» **TASK**: When a line in the entries contains the word "등록정보", copy that line in full.

[Saved entries]
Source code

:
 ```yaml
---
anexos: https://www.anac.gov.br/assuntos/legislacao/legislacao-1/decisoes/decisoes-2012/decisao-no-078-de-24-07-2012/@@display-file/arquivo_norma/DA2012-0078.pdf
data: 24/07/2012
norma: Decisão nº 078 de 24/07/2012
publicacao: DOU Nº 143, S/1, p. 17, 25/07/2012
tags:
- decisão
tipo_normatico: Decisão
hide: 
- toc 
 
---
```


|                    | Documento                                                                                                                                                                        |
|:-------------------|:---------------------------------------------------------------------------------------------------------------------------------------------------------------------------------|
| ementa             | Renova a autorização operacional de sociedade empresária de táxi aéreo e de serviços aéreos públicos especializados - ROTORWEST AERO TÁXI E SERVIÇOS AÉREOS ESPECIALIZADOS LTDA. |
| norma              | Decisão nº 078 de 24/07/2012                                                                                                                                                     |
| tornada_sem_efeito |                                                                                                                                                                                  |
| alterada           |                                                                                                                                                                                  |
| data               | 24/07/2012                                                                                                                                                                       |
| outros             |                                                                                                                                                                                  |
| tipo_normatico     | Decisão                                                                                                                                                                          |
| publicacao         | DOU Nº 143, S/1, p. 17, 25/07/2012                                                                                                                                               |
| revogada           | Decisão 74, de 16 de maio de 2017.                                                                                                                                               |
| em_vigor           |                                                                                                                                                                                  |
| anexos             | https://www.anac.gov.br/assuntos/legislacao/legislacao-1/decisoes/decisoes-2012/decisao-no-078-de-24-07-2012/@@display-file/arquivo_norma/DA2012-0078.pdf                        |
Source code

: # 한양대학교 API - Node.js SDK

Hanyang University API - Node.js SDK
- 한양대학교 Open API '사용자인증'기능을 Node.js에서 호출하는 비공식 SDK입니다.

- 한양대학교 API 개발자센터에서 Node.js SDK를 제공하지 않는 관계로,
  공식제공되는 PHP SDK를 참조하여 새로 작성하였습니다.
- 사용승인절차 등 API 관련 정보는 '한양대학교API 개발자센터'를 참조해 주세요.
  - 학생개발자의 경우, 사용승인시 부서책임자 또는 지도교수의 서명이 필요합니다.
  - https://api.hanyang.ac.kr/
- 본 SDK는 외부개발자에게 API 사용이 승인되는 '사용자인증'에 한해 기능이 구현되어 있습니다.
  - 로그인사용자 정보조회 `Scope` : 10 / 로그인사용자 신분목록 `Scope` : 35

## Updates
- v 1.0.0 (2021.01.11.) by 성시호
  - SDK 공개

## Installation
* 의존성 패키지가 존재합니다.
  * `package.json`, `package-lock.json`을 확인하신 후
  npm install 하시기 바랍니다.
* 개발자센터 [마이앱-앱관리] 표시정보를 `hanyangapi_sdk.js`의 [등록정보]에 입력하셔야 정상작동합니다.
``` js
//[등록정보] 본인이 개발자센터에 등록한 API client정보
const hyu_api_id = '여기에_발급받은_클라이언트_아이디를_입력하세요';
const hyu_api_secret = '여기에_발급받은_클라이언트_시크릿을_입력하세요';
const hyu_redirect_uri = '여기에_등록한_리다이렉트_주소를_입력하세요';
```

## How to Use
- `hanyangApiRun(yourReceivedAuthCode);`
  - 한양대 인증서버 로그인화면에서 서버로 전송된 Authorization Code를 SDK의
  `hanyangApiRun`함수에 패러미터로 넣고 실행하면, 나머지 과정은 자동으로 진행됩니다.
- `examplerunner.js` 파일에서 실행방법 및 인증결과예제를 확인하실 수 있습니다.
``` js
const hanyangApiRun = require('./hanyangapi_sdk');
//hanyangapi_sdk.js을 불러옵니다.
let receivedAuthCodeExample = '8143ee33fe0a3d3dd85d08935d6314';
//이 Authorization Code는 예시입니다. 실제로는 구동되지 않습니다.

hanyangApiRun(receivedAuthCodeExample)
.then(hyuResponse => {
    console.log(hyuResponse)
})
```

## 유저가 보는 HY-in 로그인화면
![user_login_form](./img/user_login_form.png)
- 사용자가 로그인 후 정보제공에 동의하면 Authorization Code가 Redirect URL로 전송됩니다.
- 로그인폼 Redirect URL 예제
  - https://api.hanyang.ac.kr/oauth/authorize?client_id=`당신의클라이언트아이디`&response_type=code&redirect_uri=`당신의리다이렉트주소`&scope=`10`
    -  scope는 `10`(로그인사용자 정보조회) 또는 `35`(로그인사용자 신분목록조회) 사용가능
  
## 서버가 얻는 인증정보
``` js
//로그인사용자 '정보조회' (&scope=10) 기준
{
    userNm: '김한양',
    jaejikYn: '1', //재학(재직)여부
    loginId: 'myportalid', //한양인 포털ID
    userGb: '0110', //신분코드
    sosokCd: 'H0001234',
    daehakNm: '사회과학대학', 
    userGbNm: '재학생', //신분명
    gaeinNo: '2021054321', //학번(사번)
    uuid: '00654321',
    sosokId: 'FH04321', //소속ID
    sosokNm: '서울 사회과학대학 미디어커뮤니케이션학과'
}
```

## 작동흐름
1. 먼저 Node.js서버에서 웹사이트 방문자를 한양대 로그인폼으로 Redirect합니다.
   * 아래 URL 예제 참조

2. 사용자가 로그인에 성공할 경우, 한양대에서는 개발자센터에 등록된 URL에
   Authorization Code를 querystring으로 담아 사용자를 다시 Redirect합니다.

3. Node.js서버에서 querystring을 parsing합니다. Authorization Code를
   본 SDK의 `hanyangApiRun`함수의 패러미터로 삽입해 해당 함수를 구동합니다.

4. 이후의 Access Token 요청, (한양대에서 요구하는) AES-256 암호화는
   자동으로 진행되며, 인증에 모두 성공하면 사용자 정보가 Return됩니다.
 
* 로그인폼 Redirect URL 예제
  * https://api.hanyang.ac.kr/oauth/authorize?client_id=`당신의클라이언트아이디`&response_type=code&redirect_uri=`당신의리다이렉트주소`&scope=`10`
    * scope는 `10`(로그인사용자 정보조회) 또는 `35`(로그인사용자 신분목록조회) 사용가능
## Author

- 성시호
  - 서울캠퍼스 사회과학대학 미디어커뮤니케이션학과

» **PROBLEM SOLUTION**:
* 개발자센터 [마이앱-앱관리] 표시정보를 `hanyangapi_sdk.js`의 [등록정보]에 입력하셔야 정상작동합니다.
//[등록정보] 본인이 개발자센터에 등록한 API client정보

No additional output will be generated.